Task description:
Without the images, print every line of the material below exactly as given.

::: Data to use

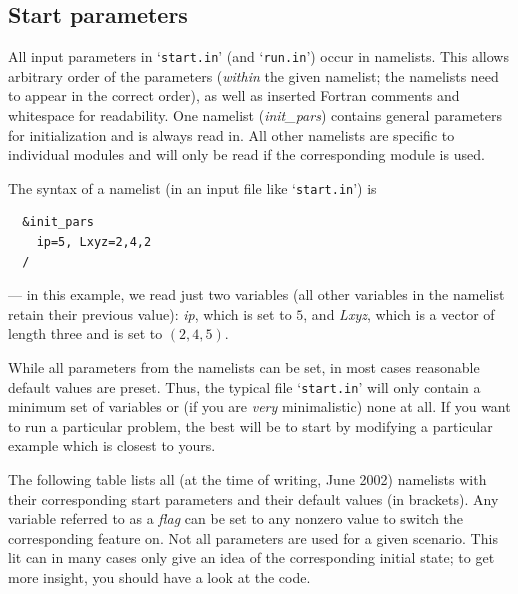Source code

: \documentclass[12pt,twoside,notitlepage,a4paper]{article}
\makeatletter
\newcommand{\var}[1]{\textsl{#1}\index{#1@\emph{#1}}\/}
\newcommand{\file}[1]{`\texttt{#1}'}
\newcommand{\dfn}[1]{\textsl{#1}\index{#1}\/}
\newcommand{\name}[1]{\textsl{#1}\index{#1}\/}
\makeatother
\begin{document}


\subsection{Start parameters}
\label{start-params}

All input parameters in \file{start.in} (and \file{run.in}) occur in
namelists.
This allows arbitrary order of the parameters (\emph{within} the given
namelist; the namelists need to appear in the correct order), as well as
inserted Fortran comments and whitespace for readability.
One namelist (\name{init_pars}) contains general parameters for
initialization and is always read in.
All other namelists are specific to individual modules and will only
be read if the corresponding module is used.

The syntax of a namelist (in an input file like \file{start.in}) is
\begin{verbatim}
  &init_pars
    ip=5, Lxyz=2,4,2
  /
\end{verbatim}
--- in this example, we read just two variables (all other variables in
the namelist retain their previous value): \var{ip}, which is set to $5$,
and \var{Lxyz}, which is a vector of length three and is set to $(2,4,5)$.

While all parameters from the namelists can be set, in most cases
reasonable default values are preset.
Thus, the typical file \file{start.in} will only contain a minimum set of
variables or (if you are \emph{very} minimalistic) none at all.
If you want to run a particular problem, the best will be to start by
modifying a particular example which is closest to yours.

The following table lists all (at the time of writing, June 2002)
namelists with their corresponding start parameters and their default
values (in brackets).
Any variable referred to as a \dfn{flag} can be set to any nonzero value
to switch the corresponding feature on.
Not all parameters are used for a given scenario.
This lit can in many cases only give an idea of the corresponding initial
state; to get more insight, you should have a look at the code.
\end{document}

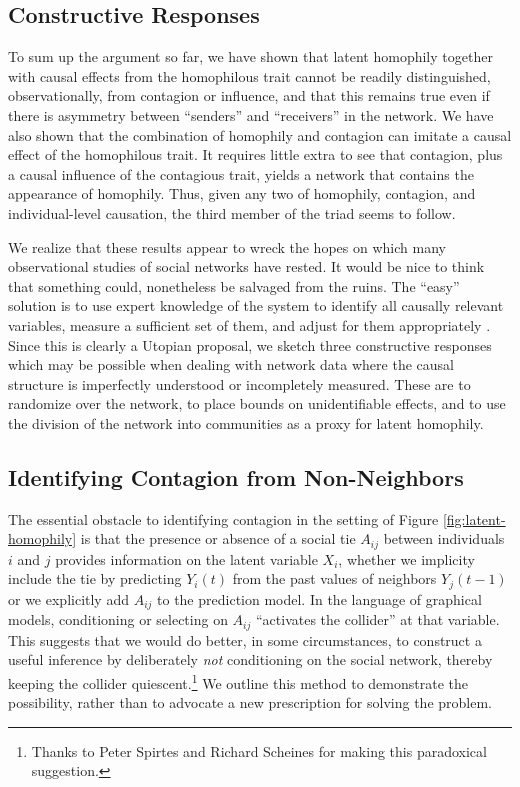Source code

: \documentclass{article}
\begin{document}
\begin{multicols}{2}
\section{Constructive Responses}
\label{sec:positives}

To sum up the argument so far, we have shown that latent homophily together
with causal effects from the homophilous trait cannot be readily distinguished,
observationally, from contagion or influence, and that this remains true even
if there is asymmetry between ``senders'' and ``receivers'' in the network.  We
have also shown that the combination of homophily and contagion can imitate a
causal effect of the homophilous trait.  It requires little extra to see that
contagion, plus a causal influence of the contagious trait, yields a network
that contains the appearance of homophily.  Thus, given any two of homophily,
contagion, and individual-level causation, the third member of the triad seems
to follow.

We realize that these results appear to wreck the hopes on which many
observational studies of social networks have rested.  It would be nice to
think that something could, nonetheless be salvaged from the ruins.  The
``easy'' solution is to use expert knowledge of the system to identify all
causally relevant variables, measure a sufficient set of them, and adjust for
them appropriately
\citep{Morgan-Winship-counterfactuals,Pearl-causality,Spirtes-Glymour-Scheines}.
Since this is clearly a Utopian proposal, we sketch three constructive
responses which may be possible when dealing with network data where the causal
structure is imperfectly understood or incompletely measured.  These are to
randomize over the network, to place bounds on unidentifiable effects, and to
use the division of the network into communities as a proxy for latent
homophily.



\subsection{Identifying Contagion from Non-Neighbors}
\label{sec:contagion-from-non-neighbors}

The essential obstacle to identifying contagion in the setting of Figure
\ref{fig:latent-homophily} is that the presence or absence of a social tie
$A_{ij}$ between individuals $i$ and $j$ provides information on the latent
variable $X_i$, whether we implicity include the tie by predicting $Y_i(t)$
from the past values of neighbors $Y_{j}(t-1)$ or we explicitly add $A_{ij}$ to
the prediction model.  In the language of graphical models, conditioning or
selecting on $A_{ij}$ ``activates the collider'' at that variable. This
suggests that we would do better, in some circumstances, to construct a useful
inference by deliberately {\em not} conditioning on the social network, thereby
keeping the collider quiescent.\footnote{Thanks to Peter Spirtes and Richard
  Scheines for making this paradoxical suggestion.}  We outline this method to
demonstrate the possibility, rather than to advocate a new prescription for
solving the problem.


\end{multicols}
\end{document}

::::::

Task response:
Source code

: \documentclass[12pt,twoside,notitlepage,a4paper]{article}
\makeatletter
\newcommand{\var}[1]{\textsl{#1}\index{#1@\emph{#1}}\/}
\newcommand{\file}[1]{`\texttt{#1}'}
\newcommand{\dfn}[1]{\textsl{#1}\index{#1}\/}
\newcommand{\name}[1]{\textsl{#1}\index{#1}\/}
\makeatother
\begin{document}


\subsection{Start parameters}
\label{start-params}

All input parameters in \file{start.in} (and \file{run.in}) occur in
namelists.
This allows arbitrary order of the parameters (\emph{within} the given
namelist; the namelists need to appear in the correct order), as well as
inserted Fortran comments and whitespace for readability.
One namelist (\name{init_pars}) contains general parameters for
initialization and is always read in.
All other namelists are specific to individual modules and will only
be read if the corresponding module is used.

The syntax of a namelist (in an input file like \file{start.in}) is
\begin{verbatim}
  &init_pars
    ip=5, Lxyz=2,4,2
  /
\end{verbatim}
--- in this example, we read just two variables (all other variables in
the namelist retain their previous value): \var{ip}, which is set to $5$,
and \var{Lxyz}, which is a vector of length three and is set to $(2,4,5)$.

While all parameters from the namelists can be set, in most cases
reasonable default values are preset.
Thus, the typical file \file{start.in} will only contain a minimum set of
variables or (if you are \emph{very} minimalistic) none at all.
If you want to run a particular problem, the best will be to start by
modifying a particular example which is closest to yours.

The following table lists all (at the time of writing, June 2002)
namelists with their corresponding start parameters and their default
values (in brackets).
Any variable referred to as a \dfn{flag} can be set to any nonzero value
to switch the corresponding feature on.
Not all parameters are used for a given scenario.
This lit can in many cases only give an idea of the corresponding initial
state; to get more insight, you should have a look at the code.
\end{document}

Source code

: \documentclass{article}
\begin{document}
\begin{multicols}{2}
\section{Constructive Responses}
\label{sec:positives}

To sum up the argument so far, we have shown that latent homophily together
with causal effects from the homophilous trait cannot be readily distinguished,
observationally, from contagion or influence, and that this remains true even
if there is asymmetry between ``senders'' and ``receivers'' in the network.  We
have also shown that the combination of homophily and contagion can imitate a
causal effect of the homophilous trait.  It requires little extra to see that
contagion, plus a causal influence of the contagious trait, yields a network
that contains the appearance of homophily.  Thus, given any two of homophily,
contagion, and individual-level causation, the third member of the triad seems
to follow.

We realize that these results appear to wreck the hopes on which many
observational studies of social networks have rested.  It would be nice to
think that something could, nonetheless be salvaged from the ruins.  The
``easy'' solution is to use expert knowledge of the system to identify all
causally relevant variables, measure a sufficient set of them, and adjust for
them appropriately
\citep{Morgan-Winship-counterfactuals,Pearl-causality,Spirtes-Glymour-Scheines}.
Since this is clearly a Utopian proposal, we sketch three constructive
responses which may be possible when dealing with network data where the causal
structure is imperfectly understood or incompletely measured.  These are to
randomize over the network, to place bounds on unidentifiable effects, and to
use the division of the network into communities as a proxy for latent
homophily.



\subsection{Identifying Contagion from Non-Neighbors}
\label{sec:contagion-from-non-neighbors}

The essential obstacle to identifying contagion in the setting of Figure
\ref{fig:latent-homophily} is that the presence or absence of a social tie
$A_{ij}$ between individuals $i$ and $j$ provides information on the latent
variable $X_i$, whether we implicity include the tie by predicting $Y_i(t)$
from the past values of neighbors $Y_{j}(t-1)$ or we explicitly add $A_{ij}$ to
the prediction model.  In the language of graphical models, conditioning or
selecting on $A_{ij}$ ``activates the collider'' at that variable. This
suggests that we would do better, in some circumstances, to construct a useful
inference by deliberately {\em not} conditioning on the social network, thereby
keeping the collider quiescent.\footnote{Thanks to Peter Spirtes and Richard
  Scheines for making this paradoxical suggestion.}  We outline this method to
demonstrate the possibility, rather than to advocate a new prescription for
solving the problem.


\end{multicols}
\end{document}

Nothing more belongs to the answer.